== Exercise aim ==
Write out the full listing exactly.

%%

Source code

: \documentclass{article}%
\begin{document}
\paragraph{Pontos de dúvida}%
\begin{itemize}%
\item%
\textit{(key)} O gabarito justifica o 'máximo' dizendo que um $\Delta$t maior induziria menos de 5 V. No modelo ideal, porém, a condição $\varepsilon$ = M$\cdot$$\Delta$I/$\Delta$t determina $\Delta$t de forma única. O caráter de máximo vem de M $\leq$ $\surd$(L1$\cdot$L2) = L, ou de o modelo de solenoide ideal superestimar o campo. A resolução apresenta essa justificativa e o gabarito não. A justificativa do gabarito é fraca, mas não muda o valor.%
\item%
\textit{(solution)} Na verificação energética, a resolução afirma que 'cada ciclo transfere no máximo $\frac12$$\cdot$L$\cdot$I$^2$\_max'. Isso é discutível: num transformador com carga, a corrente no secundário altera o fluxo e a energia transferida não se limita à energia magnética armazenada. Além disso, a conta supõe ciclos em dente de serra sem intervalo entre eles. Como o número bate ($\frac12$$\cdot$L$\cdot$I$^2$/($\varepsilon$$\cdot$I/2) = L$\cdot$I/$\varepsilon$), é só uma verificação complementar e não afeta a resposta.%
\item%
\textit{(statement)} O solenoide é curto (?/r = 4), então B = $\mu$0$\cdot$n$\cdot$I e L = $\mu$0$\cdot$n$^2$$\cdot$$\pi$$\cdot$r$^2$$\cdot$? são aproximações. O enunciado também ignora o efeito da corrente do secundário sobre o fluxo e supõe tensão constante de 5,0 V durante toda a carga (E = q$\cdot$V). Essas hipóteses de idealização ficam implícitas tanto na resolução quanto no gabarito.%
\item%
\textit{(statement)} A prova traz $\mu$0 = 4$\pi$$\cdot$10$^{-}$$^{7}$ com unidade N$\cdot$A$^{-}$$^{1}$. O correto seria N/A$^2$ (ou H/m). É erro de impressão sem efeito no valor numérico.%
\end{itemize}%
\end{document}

%%

== Solution for this task ==
Source code

: \documentclass{article}%
\begin{document}
\paragraph{Pontos de dúvida}%
\begin{itemize}%
\item%
\textit{(key)} O gabarito justifica o 'máximo' dizendo que um $\Delta$t maior induziria menos de 5 V. No modelo ideal, porém, a condição $\varepsilon$ = M$\cdot$$\Delta$I/$\Delta$t determina $\Delta$t de forma única. O caráter de máximo vem de M $\leq$ $\surd$(L1$\cdot$L2) = L, ou de o modelo de solenoide ideal superestimar o campo. A resolução apresenta essa justificativa e o gabarito não. A justificativa do gabarito é fraca, mas não muda o valor.%
\item%
\textit{(solution)} Na verificação energética, a resolução afirma que 'cada ciclo transfere no máximo $\frac12$$\cdot$L$\cdot$I$^2$\_max'. Isso é discutível: num transformador com carga, a corrente no secundário altera o fluxo e a energia transferida não se limita à energia magnética armazenada. Além disso, a conta supõe ciclos em dente de serra sem intervalo entre eles. Como o número bate ($\frac12$$\cdot$L$\cdot$I$^2$/($\varepsilon$$\cdot$I/2) = L$\cdot$I/$\varepsilon$), é só uma verificação complementar e não afeta a resposta.%
\item%
\textit{(statement)} O solenoide é curto (?/r = 4), então B = $\mu$0$\cdot$n$\cdot$I e L = $\mu$0$\cdot$n$^2$$\cdot$$\pi$$\cdot$r$^2$$\cdot$? são aproximações. O enunciado também ignora o efeito da corrente do secundário sobre o fluxo e supõe tensão constante de 5,0 V durante toda a carga (E = q$\cdot$V). Essas hipóteses de idealização ficam implícitas tanto na resolução quanto no gabarito.%
\item%
\textit{(statement)} A prova traz $\mu$0 = 4$\pi$$\cdot$10$^{-}$$^{7}$ com unidade N$\cdot$A$^{-}$$^{1}$. O correto seria N/A$^2$ (ou H/m). É erro de impressão sem efeito no valor numérico.%
\end{itemize}%
\end{document}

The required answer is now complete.